What choices did you make for your baby while he was alive regarding medical intervention?
We had stated we wanted comfort care given and that if he remained stable, we wanted some sort of feeding tube placed. I refused to let him starve to death as I have heard happen to other babies in similar conditions.
What did you choose after his death for memorials?
Prior to Noah’s birth, we had already started making arrangements with our pastor for his burial and celebration of life service. I knew I wanted to put together a slide show put to music to share with others his life in photo’s during his service. We also knew we wanted to have a viewing knowing it would be the only time most people would get to meet our son as there were only a few people who got to see our son alive.
What supports did you have in helping you make these choices?
For both medical and memorial decisions, we pretty much were on our own deciding our choices. I spent many hours searching the internet for stories of others similar to ours and what they did. We met with hospital staff prior to Noah’s birth to go over our birth plan and what our wishes would be. In regards to his memorial, we discussed things with our pastor. I was also introduced to 2 women who had also lost babies several months prior to Noah’s birth. They became dear friends who came along side me to offer support. We also spent a lot of time praying for wisdom in making decisions.

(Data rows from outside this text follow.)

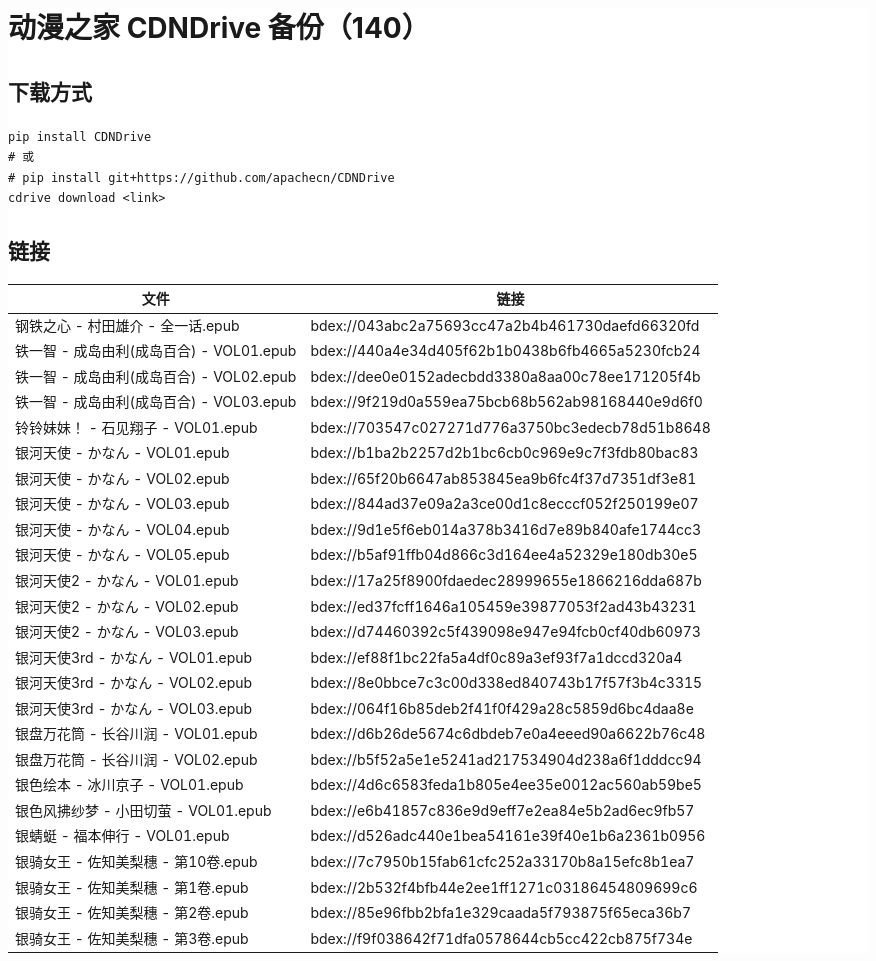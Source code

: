 

# 动漫之家 CDNDrive 备份（140）

## 下载方式

```
pip install CDNDrive
# 或
# pip install git+https://github.com/apachecn/CDNDrive
cdrive download <link>
```



## 链接



| 文件 | 链接 |
| --- | --- |
| 钢铁之心 - 村田雄介 - 全一话.epub | bdex://043abc2a75693cc47a2b4b461730daefd66320fd |
| 铁一智 - 成岛由利(成岛百合) - VOL01.epub | bdex://440a4e34d405f62b1b0438b6fb4665a5230fcb24 |
| 铁一智 - 成岛由利(成岛百合) - VOL02.epub | bdex://dee0e0152adecbdd3380a8aa00c78ee171205f4b |
| 铁一智 - 成岛由利(成岛百合) - VOL03.epub | bdex://9f219d0a559ea75bcb68b562ab98168440e9d6f0 |
| 铃铃妹妹！ - 石见翔子 - VOL01.epub | bdex://703547c027271d776a3750bc3edecb78d51b8648 |
| 银河天使 - かなん - VOL01.epub | bdex://b1ba2b2257d2b1bc6cb0c969e9c7f3fdb80bac83 |
| 银河天使 - かなん - VOL02.epub | bdex://65f20b6647ab853845ea9b6fc4f37d7351df3e81 |
| 银河天使 - かなん - VOL03.epub | bdex://844ad37e09a2a3ce00d1c8ecccf052f250199e07 |
| 银河天使 - かなん - VOL04.epub | bdex://9d1e5f6eb014a378b3416d7e89b840afe1744cc3 |
| 银河天使 - かなん - VOL05.epub | bdex://b5af91ffb04d866c3d164ee4a52329e180db30e5 |
| 银河天使2 - かなん - VOL01.epub | bdex://17a25f8900fdaedec28999655e1866216dda687b |
| 银河天使2 - かなん - VOL02.epub | bdex://ed37fcff1646a105459e39877053f2ad43b43231 |
| 银河天使2 - かなん - VOL03.epub | bdex://d74460392c5f439098e947e94fcb0cf40db60973 |
| 银河天使3rd - かなん - VOL01.epub | bdex://ef88f1bc22fa5a4df0c89a3ef93f7a1dccd320a4 |
| 银河天使3rd - かなん - VOL02.epub | bdex://8e0bbce7c3c00d338ed840743b17f57f3b4c3315 |
| 银河天使3rd - かなん - VOL03.epub | bdex://064f16b85deb2f41f0f429a28c5859d6bc4daa8e |
| 银盘万花筒 - 长谷川润 - VOL01.epub | bdex://d6b26de5674c6dbdeb7e0a4eeed90a6622b76c48 |
| 银盘万花筒 - 长谷川润 - VOL02.epub | bdex://b5f52a5e1e5241ad217534904d238a6f1dddcc94 |
| 银色绘本 - 冰川京子 - VOL01.epub | bdex://4d6c6583feda1b805e4ee35e0012ac560ab59be5 |
| 银色风拂纱梦 - 小田切萤 - VOL01.epub | bdex://e6b41857c836e9d9eff7e2ea84e5b2ad6ec9fb57 |
| 银蜻蜓 - 福本伸行 - VOL01.epub | bdex://d526adc440e1bea54161e39f40e1b6a2361b0956 |
| 银骑女王 - 佐知美梨穗 - 第10卷.epub | bdex://7c7950b15fab61cfc252a33170b8a15efc8b1ea7 |
| 银骑女王 - 佐知美梨穗 - 第1卷.epub | bdex://2b532f4bfb44e2ee1ff1271c03186454809699c6 |
| 银骑女王 - 佐知美梨穗 - 第2卷.epub | bdex://85e96fbb2bfa1e329caada5f793875f65eca36b7 |
| 银骑女王 - 佐知美梨穗 - 第3卷.epub | bdex://f9f038642f71dfa0578644cb5cc422cb875f734e |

How long has it been since you held your sweet baby?
It has been 3 years and 8 months since I held Noah.
Where are you in your grief journey today?

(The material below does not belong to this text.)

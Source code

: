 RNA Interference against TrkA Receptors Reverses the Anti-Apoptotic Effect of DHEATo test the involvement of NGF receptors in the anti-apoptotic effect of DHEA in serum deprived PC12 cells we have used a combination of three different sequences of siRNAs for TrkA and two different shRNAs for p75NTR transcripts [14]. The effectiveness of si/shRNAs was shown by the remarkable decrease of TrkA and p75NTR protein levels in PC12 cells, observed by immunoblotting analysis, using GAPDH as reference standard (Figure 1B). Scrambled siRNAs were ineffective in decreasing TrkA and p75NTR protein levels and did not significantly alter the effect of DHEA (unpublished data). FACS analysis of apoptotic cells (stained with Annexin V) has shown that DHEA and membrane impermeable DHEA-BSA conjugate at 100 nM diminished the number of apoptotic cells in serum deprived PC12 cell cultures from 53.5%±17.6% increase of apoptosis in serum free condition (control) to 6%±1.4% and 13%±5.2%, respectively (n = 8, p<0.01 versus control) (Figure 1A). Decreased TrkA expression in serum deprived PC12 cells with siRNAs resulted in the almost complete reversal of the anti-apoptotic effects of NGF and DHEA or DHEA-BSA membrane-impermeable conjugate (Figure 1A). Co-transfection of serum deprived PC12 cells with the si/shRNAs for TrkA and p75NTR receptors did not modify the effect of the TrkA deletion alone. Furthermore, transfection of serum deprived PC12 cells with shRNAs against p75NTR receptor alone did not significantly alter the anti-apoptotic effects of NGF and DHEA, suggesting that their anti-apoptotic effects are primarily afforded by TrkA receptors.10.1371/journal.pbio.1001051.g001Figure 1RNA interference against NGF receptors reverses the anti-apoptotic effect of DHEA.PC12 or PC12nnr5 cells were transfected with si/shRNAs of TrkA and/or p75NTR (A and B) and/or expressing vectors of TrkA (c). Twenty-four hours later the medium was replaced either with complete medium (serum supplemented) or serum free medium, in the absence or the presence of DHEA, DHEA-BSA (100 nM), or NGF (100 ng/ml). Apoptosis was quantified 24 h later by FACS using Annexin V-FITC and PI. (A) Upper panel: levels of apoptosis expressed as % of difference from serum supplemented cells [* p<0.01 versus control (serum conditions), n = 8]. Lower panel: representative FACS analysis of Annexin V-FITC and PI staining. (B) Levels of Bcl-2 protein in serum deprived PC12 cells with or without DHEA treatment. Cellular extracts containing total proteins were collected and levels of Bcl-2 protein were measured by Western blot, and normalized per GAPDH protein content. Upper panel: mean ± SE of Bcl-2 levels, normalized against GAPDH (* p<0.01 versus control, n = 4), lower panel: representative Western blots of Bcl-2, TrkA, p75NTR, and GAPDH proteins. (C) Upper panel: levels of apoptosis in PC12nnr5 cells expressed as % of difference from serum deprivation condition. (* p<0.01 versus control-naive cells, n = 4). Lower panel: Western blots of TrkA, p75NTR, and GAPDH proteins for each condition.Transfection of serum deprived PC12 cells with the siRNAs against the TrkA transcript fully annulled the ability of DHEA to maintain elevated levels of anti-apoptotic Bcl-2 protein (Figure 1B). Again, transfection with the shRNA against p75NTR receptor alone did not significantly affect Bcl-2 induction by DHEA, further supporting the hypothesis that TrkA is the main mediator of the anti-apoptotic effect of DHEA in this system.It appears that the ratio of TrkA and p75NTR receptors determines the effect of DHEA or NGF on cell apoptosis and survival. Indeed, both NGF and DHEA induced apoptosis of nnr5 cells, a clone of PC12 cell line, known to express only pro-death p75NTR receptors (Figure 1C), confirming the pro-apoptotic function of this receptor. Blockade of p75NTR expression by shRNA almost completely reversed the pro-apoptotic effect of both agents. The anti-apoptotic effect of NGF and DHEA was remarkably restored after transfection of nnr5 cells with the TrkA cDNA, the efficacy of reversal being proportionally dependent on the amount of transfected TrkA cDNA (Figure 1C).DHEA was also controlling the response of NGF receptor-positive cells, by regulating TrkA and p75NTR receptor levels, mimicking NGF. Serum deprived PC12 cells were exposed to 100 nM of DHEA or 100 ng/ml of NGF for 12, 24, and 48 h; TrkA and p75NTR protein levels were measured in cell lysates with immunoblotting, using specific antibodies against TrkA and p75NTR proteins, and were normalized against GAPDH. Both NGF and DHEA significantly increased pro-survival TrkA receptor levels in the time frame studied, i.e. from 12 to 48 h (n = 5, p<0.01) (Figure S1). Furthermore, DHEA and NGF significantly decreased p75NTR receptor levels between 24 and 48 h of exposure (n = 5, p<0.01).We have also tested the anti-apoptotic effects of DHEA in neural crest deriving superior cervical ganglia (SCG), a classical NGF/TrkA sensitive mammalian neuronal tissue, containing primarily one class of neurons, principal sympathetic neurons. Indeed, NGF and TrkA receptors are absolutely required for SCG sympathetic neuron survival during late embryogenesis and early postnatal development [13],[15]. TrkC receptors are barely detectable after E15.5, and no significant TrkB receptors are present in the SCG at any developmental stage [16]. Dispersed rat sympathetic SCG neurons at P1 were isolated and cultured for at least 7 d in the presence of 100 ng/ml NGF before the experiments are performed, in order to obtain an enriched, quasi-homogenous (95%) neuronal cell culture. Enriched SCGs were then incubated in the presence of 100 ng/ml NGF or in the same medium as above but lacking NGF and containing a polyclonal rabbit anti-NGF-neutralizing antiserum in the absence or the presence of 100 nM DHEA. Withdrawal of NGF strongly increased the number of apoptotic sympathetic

Depending what day you ask me this, my answer can vary. Looking back overall, I can see the changes I’ve made. Some days I am amazed I am where I am as in the early days, I never thought I’d manage to function again. I’m no longer in the deep, dark pit of grief where I want to roll up in a ball & cry my eyes out every day. I’ve had 2 rainbow babies since Noah. While they have brought joy & hope to our lives, as they grow I am reminded each day what I am missing out on with Noah. Each stage they hit, I grieve over the fact I didn’t get to experience that with Noah. The hole in my heart may be scabbed over but it won’t ever fully be healed. Every so often my scab gets ripped off causing me to have one of “those” days. The kind where I don’t feel like doing anything except letting my grief come to the surface and embracing it for what it is.
What advice would you give to other bereaved parents?
There is no right or wrong way to walk the journey of losing your child. Don’t let others make you feel guilty for what you say, think or do regarding your much loved & missed baby. Embrace your feelings wherever you are in the moment, it’s ok to be laughing one minute then crying the next. Realize that grief is much like a rollercoaster, an exhausting one at that! Try to connect with another bereaved parent who has already been down this road. Knowing you aren’t alone in your thoughts & feelings can really help.
Is there anything else you'd like to add?
While the doctors use the term “incompatible with life”, I prefer “life limiting condition”. My son was very much compatible with life, it’s just part of his body that ultimately wasn’t. Noah proved that the doctors don’t always know what an outcome may be and reminded me of the only True Physician who knew Noah’s days before I even knew I was pregnant. (Psalm 139:13-16) Also, please never hesitate to speak my sons name or ask me about his story. It’s one of the greatest gifts you can give me letting me share about him!!
Thank you so much for sharing his beautiful story!